_ACTIVITY_. Would you print all of the entries exactly, please, but without their pictures?

_DATA FOR PROCESSING_.
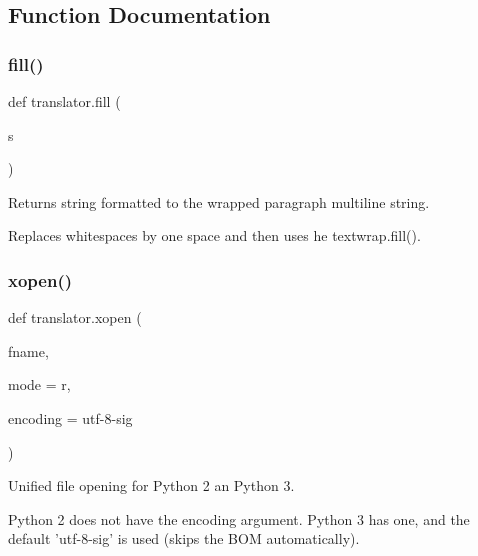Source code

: \subsection{Function Documentation}
\mbox{\label{namespacetranslator_ab1f88f7e883aa197f4f24466397ca1bc}} 
\subsubsection{\texorpdfstring{fill()}{fill()}}
{\footnotesize\ttfamily def translator.\+fill (\begin{DoxyParamCaption}\item[{}]{s }\end{DoxyParamCaption})}

\begin{DoxyVerb}Returns string formatted to the wrapped paragraph multiline string.

Replaces whitespaces by one space and then uses he textwrap.fill().\end{DoxyVerb}
 \mbox{\label{namespacetranslator_af67a3c62e84dd7699326522b41955c86}} 
\subsubsection{\texorpdfstring{xopen()}{xopen()}}
{\footnotesize\ttfamily def translator.\+xopen (\begin{DoxyParamCaption}\item[{}]{fname,  }\item[{}]{mode = {\ttfamily \textquotesingle{}r\textquotesingle{}},  }\item[{}]{encoding = {\ttfamily \textquotesingle{}utf-\/8-\/sig\textquotesingle{}} }\end{DoxyParamCaption})}

\begin{DoxyVerb}Unified file opening for Python 2 an Python 3.

Python 2 does not have the encoding argument. Python 3 has one, and
the default 'utf-8-sig' is used (skips the BOM automatically).
\end{DoxyVerb}
 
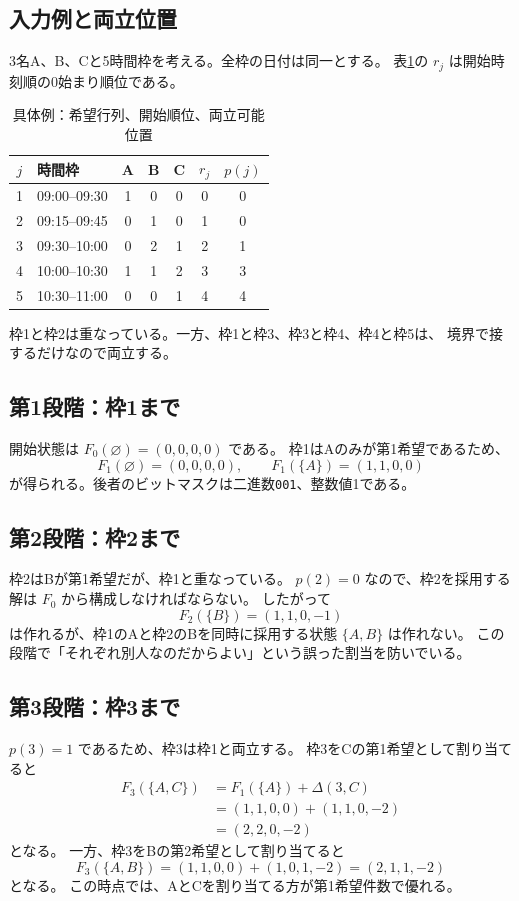 \documentclass[11pt,a4paper]{ltjsarticle}
\theoremstyle{definition}
\theoremstyle{remark}
\newcommand{\code}[1]{\texttt{#1}}
\begin{document}
\subsection{入力例と両立位置}
3名A、B、Cと5時間枠を考える。全枠の日付は同一とする。
表\ref{tab:worked}の $r_j$ は開始時刻順の0始まり順位である。
\begin{table}[htbp]
\centering\small
\caption{具体例：希望行列、開始順位、両立可能位置}
\label{tab:worked}
\begin{tabular}{c l ccc cc}
\toprule
$j$ & 時間枠 & A & B & C & $r_j$ & $p(j)$ \\
\midrule
1 & 09:00--09:30 & 1 & 0 & 0 & 0 & 0 \\
2 & 09:15--09:45 & 0 & 1 & 0 & 1 & 0 \\
3 & 09:30--10:00 & 0 & 2 & 1 & 2 & 1 \\
4 & 10:00--10:30 & 1 & 1 & 2 & 3 & 3 \\
5 & 10:30--11:00 & 0 & 0 & 1 & 4 & 4 \\
\bottomrule
\end{tabular}
\end{table}

枠1と枠2は重なっている。一方、枠1と枠3、枠3と枠4、枠4と枠5は、
境界で接するだけなので両立する。

\subsection{第1段階：枠1まで}
開始状態は $F_0(\varnothing)=(0,0,0,0)$ である。
枠1はAのみが第1希望であるため、
\[
 F_1(\varnothing)=(0,0,0,0),\qquad
 F_1(\{A\})=(1,1,0,0)
\]
が得られる。後者のビットマスクは二進数\code{001}、整数値1である。

\subsection{第2段階：枠2まで}
枠2はBが第1希望だが、枠1と重なっている。
$p(2)=0$ なので、枠2を採用する解は $F_0$ から構成しなければならない。
したがって
\[
 F_2(\{B\})=(1,1,0,-1)
\]
は作れるが、枠1のAと枠2のBを同時に採用する状態 $\{A,B\}$ は作れない。
この段階で「それぞれ別人なのだからよい」という誤った割当を防いでいる。

\subsection{第3段階：枠3まで}
$p(3)=1$ であるため、枠3は枠1と両立する。
枠3をCの第1希望として割り当てると
\begin{align*}
 F_3(\{A,C\})
 &=F_1(\{A\})+\Delta(3,C)\\
 &=(1,1,0,0)+(1,1,0,-2)\\
 &=(2,2,0,-2)
\end{align*}
となる。
一方、枠3をBの第2希望として割り当てると
\[
 F_3(\{A,B\})=(1,1,0,0)+(1,0,1,-2)=(2,1,1,-2)
\]
となる。
この時点では、AとCを割り当てる方が第1希望件数で優れる。
\end{document}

_RESULT FOR THIS TASK_.
Source code

: \subsection{Function Documentation}
\mbox{\label{namespacetranslator_ab1f88f7e883aa197f4f24466397ca1bc}} 
\subsubsection{\texorpdfstring{fill()}{fill()}}
{\footnotesize\ttfamily def translator.\+fill (\begin{DoxyParamCaption}\item[{}]{s }\end{DoxyParamCaption})}

\begin{DoxyVerb}Returns string formatted to the wrapped paragraph multiline string.

Replaces whitespaces by one space and then uses he textwrap.fill().\end{DoxyVerb}
 \mbox{\label{namespacetranslator_af67a3c62e84dd7699326522b41955c86}} 
\subsubsection{\texorpdfstring{xopen()}{xopen()}}
{\footnotesize\ttfamily def translator.\+xopen (\begin{DoxyParamCaption}\item[{}]{fname,  }\item[{}]{mode = {\ttfamily \textquotesingle{}r\textquotesingle{}},  }\item[{}]{encoding = {\ttfamily \textquotesingle{}utf-\/8-\/sig\textquotesingle{}} }\end{DoxyParamCaption})}

\begin{DoxyVerb}Unified file opening for Python 2 an Python 3.

Python 2 does not have the encoding argument. Python 3 has one, and
the default 'utf-8-sig' is used (skips the BOM automatically).
\end{DoxyVerb}
 
 \documentclass[11pt,a4paper]{ltjsarticle}
\theoremstyle{definition}
\theoremstyle{remark}
\newcommand{\code}[1]{\texttt{#1}}
\begin{document}
\subsection{入力例と両立位置}
3名A、B、Cと5時間枠を考える。全枠の日付は同一とする。
表\ref{tab:worked}の $r_j$ は開始時刻順の0始まり順位である。
\begin{table}[htbp]
\centering\small
\caption{具体例：希望行列、開始順位、両立可能位置}
\label{tab:worked}
\begin{tabular}{c l ccc cc}
\toprule
$j$ & 時間枠 & A & B & C & $r_j$ & $p(j)$ \\
\midrule
1 & 09:00--09:30 & 1 & 0 & 0 & 0 & 0 \\
2 & 09:15--09:45 & 0 & 1 & 0 & 1 & 0 \\
3 & 09:30--10:00 & 0 & 2 & 1 & 2 & 1 \\
4 & 10:00--10:30 & 1 & 1 & 2 & 3 & 3 \\
5 & 10:30--11:00 & 0 & 0 & 1 & 4 & 4 \\
\bottomrule
\end{tabular}
\end{table}

枠1と枠2は重なっている。一方、枠1と枠3、枠3と枠4、枠4と枠5は、
境界で接するだけなので両立する。

\subsection{第1段階：枠1まで}
開始状態は $F_0(\varnothing)=(0,0,0,0)$ である。
枠1はAのみが第1希望であるため、
\[
 F_1(\varnothing)=(0,0,0,0),\qquad
 F_1(\{A\})=(1,1,0,0)
\]
が得られる。後者のビットマスクは二進数\code{001}、整数値1である。

\subsection{第2段階：枠2まで}
枠2はBが第1希望だが、枠1と重なっている。
$p(2)=0$ なので、枠2を採用する解は $F_0$ から構成しなければならない。
したがって
\[
 F_2(\{B\})=(1,1,0,-1)
\]
は作れるが、枠1のAと枠2のBを同時に採用する状態 $\{A,B\}$ は作れない。
この段階で「それぞれ別人なのだからよい」という誤った割当を防いでいる。

\subsection{第3段階：枠3まで}
$p(3)=1$ であるため、枠3は枠1と両立する。
枠3をCの第1希望として割り当てると
\begin{align*}
 F_3(\{A,C\})
 &=F_1(\{A\})+\Delta(3,C)\\
 &=(1,1,0,0)+(1,1,0,-2)\\
 &=(2,2,0,-2)
\end{align*}
となる。
一方、枠3をBの第2希望として割り当てると
\[
 F_3(\{A,B\})=(1,1,0,0)+(1,0,1,-2)=(2,1,1,-2)
\]
となる。
この時点では、AとCを割り当てる方が第1希望件数で優れる。
\end{document}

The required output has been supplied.